• Your goal: Copy out each line of the data that contains "fontsize".

++++++++++++++++++++

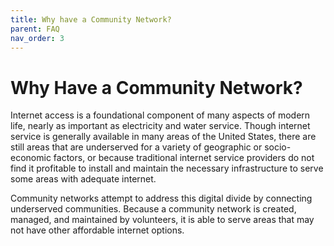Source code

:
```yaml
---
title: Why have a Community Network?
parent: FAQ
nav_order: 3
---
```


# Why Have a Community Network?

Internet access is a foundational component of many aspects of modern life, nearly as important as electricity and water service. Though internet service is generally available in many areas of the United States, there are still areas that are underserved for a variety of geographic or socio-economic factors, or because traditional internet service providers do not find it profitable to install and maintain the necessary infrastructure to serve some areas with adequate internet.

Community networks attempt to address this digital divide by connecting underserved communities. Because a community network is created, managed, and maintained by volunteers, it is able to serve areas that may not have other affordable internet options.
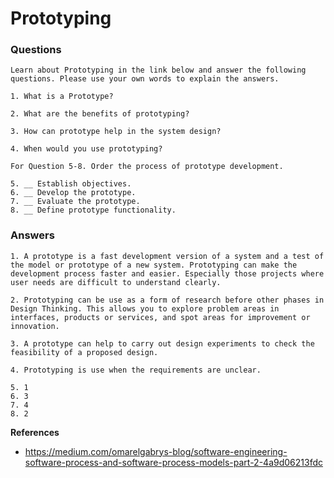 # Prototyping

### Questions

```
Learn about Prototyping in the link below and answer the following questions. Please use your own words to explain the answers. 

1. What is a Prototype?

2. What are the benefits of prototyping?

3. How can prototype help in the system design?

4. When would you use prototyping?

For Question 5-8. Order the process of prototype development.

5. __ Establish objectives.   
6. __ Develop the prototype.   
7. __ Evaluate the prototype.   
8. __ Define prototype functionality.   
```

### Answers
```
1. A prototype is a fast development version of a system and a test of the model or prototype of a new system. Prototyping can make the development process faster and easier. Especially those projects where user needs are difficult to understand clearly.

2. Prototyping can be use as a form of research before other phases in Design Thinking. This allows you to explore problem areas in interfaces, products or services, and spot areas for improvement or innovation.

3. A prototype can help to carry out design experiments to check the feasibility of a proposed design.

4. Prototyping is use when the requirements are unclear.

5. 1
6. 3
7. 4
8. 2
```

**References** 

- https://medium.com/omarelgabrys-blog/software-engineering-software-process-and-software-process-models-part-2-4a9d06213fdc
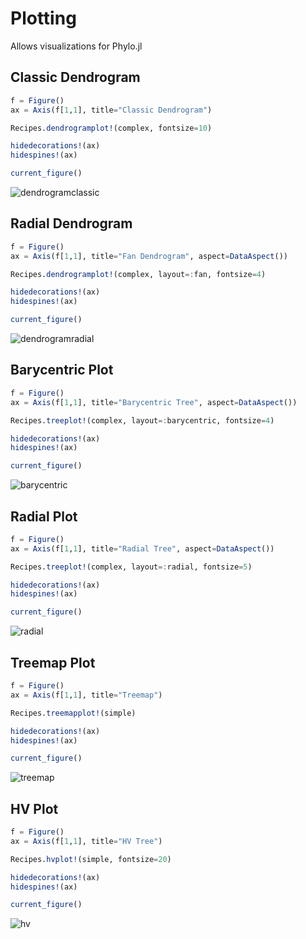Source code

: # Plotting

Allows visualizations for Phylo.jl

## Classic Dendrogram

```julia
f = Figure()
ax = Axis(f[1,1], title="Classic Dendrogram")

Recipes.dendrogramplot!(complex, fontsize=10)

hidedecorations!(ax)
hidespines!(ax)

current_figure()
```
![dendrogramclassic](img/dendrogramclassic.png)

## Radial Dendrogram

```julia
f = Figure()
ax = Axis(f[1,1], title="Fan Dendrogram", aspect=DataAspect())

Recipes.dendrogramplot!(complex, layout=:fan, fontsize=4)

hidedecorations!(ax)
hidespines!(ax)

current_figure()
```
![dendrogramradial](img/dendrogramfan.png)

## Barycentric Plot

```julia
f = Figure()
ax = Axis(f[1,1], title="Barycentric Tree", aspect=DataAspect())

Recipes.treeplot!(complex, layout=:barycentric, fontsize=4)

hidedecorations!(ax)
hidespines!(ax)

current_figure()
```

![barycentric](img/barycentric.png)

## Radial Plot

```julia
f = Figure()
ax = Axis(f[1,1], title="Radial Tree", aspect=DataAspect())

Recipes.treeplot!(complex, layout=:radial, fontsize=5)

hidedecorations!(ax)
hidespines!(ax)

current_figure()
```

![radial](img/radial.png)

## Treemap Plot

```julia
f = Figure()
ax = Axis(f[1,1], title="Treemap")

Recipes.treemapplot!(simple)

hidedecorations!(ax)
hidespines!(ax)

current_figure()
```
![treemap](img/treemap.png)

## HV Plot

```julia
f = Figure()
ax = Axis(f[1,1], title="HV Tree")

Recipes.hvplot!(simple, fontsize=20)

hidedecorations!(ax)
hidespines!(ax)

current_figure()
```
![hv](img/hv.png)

++++++++++++++++++++

• Response:
Recipes.dendrogramplot!(complex, fontsize=10)
Recipes.dendrogramplot!(complex, layout=:fan, fontsize=4)
Recipes.treeplot!(complex, layout=:barycentric, fontsize=4)
Recipes.treeplot!(complex, layout=:radial, fontsize=5)
Recipes.hvplot!(simple, fontsize=20)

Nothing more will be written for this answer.